Today’s coddled children have it
easy: we just record a survey at the county recorder’s office, but when we
walk around the perimeter of a property, we still call it, “beating the
bounds”. That’s how the phrase originated.
In most of the United States,
rural land is described according to what is referred to as Government or
Rectangle Survey, or less frequently, the Public Land Survey System, or much
less frequently, the Aliquot system. It's
used in thirty of the most rural states, including Alaska, but excluding
Texas.
Here's how that works:
First of all, a series of
base-marks has been established for all of the continental U.S.
Lines running north to south are referred to as "meridians" and east-west
lines are called "base-lines".
Here's a map showing all the
meridians and baselines.
You'll notice that the Meridians
converge as they go north. That, of course, is because of the
curvature of the earth.
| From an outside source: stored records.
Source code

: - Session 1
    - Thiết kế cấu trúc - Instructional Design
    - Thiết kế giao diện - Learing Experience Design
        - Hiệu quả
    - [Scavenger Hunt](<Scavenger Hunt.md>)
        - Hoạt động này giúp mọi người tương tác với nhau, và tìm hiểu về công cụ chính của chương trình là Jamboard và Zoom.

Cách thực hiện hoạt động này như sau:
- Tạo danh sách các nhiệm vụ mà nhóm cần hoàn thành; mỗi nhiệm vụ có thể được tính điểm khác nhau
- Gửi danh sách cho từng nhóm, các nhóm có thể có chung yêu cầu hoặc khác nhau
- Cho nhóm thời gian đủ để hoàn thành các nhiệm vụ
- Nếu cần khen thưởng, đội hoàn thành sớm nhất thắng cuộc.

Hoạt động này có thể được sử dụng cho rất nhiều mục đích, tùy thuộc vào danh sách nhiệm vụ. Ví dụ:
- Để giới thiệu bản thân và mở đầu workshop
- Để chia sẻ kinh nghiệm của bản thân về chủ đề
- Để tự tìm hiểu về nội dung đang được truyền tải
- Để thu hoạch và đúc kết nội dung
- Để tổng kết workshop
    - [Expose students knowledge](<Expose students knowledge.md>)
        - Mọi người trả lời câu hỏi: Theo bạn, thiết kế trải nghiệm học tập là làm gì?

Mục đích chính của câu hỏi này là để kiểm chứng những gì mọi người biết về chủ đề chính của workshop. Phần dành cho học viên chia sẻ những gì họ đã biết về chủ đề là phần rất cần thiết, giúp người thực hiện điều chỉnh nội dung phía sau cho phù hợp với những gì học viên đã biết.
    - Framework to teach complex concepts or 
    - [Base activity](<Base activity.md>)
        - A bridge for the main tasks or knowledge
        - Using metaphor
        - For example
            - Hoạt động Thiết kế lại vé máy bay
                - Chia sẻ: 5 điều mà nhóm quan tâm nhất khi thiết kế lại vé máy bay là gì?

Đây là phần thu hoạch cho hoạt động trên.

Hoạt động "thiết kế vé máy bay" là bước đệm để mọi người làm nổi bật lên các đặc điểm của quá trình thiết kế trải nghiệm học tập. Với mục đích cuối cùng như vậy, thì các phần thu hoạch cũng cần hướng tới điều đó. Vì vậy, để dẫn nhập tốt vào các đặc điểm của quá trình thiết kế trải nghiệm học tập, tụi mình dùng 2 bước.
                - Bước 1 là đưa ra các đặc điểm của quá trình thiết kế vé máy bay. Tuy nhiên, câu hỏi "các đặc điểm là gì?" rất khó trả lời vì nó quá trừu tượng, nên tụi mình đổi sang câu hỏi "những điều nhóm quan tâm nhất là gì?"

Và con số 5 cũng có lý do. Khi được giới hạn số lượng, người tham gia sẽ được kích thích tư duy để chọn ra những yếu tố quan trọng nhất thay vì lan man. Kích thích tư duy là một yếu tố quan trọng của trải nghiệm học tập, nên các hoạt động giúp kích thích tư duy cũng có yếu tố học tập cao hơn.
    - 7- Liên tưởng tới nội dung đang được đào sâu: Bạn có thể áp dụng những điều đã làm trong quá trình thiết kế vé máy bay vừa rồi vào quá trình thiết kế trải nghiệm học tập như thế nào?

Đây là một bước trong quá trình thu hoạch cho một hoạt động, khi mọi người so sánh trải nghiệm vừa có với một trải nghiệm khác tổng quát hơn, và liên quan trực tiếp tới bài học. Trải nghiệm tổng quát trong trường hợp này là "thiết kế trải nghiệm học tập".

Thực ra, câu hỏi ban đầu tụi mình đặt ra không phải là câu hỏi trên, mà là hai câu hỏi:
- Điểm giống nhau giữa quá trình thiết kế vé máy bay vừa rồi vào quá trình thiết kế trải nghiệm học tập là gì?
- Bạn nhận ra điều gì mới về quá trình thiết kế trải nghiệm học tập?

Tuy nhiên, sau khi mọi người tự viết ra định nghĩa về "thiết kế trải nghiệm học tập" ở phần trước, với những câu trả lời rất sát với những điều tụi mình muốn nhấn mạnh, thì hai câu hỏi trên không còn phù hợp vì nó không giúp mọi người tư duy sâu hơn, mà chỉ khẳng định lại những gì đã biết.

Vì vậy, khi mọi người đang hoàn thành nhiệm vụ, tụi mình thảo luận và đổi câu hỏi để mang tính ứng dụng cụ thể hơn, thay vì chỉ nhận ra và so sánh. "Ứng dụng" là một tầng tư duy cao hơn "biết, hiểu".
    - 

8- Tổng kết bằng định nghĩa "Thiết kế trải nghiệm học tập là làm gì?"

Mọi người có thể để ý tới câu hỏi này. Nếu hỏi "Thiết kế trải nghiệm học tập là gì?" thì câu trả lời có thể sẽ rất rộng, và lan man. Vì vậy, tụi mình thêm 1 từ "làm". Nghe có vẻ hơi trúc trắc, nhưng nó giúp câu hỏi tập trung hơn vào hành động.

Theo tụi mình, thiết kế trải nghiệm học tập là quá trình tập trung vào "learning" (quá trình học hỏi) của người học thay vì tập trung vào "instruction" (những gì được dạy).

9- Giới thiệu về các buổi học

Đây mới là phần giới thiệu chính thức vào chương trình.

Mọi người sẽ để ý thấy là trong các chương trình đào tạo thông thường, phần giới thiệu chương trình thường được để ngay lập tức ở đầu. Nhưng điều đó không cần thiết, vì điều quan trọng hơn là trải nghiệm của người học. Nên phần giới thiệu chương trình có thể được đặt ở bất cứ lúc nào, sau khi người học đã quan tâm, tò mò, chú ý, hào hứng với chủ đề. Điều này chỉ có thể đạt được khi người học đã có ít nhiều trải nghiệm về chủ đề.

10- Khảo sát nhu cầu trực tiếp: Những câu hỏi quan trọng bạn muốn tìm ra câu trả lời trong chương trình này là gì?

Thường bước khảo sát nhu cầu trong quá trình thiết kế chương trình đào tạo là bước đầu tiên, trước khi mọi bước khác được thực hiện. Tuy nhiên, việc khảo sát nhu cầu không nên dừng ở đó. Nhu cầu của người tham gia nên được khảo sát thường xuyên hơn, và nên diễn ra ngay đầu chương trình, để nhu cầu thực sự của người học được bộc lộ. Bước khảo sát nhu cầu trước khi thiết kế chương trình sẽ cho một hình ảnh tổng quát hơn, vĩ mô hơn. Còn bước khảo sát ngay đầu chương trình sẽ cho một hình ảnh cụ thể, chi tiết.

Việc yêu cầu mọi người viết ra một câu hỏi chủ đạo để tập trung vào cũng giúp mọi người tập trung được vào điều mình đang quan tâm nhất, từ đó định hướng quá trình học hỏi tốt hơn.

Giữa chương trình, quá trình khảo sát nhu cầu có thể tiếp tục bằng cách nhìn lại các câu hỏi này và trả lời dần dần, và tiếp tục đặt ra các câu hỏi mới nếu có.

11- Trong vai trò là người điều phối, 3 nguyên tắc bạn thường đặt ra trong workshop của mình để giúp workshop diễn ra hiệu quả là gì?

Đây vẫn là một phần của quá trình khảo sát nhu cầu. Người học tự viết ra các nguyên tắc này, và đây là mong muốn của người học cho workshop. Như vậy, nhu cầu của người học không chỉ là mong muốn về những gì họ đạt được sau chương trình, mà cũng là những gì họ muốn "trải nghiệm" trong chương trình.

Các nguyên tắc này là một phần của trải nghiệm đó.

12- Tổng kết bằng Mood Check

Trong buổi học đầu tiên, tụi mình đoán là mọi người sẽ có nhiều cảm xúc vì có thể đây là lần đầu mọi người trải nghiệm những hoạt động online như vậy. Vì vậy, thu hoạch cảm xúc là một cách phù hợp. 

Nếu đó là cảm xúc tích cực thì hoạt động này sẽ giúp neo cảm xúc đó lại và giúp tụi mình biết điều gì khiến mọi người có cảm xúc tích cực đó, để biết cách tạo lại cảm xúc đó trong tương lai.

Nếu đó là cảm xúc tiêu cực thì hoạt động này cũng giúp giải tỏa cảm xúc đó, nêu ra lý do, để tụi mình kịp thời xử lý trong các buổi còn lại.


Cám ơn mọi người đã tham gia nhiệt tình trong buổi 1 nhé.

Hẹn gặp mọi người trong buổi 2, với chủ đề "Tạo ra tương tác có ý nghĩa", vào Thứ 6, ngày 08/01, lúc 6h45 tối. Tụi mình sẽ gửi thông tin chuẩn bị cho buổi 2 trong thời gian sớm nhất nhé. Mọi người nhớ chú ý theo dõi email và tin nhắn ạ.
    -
Most of the effort involved in this sort of
land description relates to different ways to describe squared boundaries on a
spherical globe. It's like trying to put a postage stamp on an
orange, you've got to figure out ways to iron out the wrinkles.

Starting from a baseline and a meridian line Township
Lines and Range Lines lay out a grid of six-mile square blocks. For
example, the first line six miles north of the Base Line is named Township
1 North of the Base line and the first line six miles west of the
Meridian is Range 1 West of the Principle Meridian. The block that
those two lines form is called Township 1 South, Range 1 East, or T1S,R1E.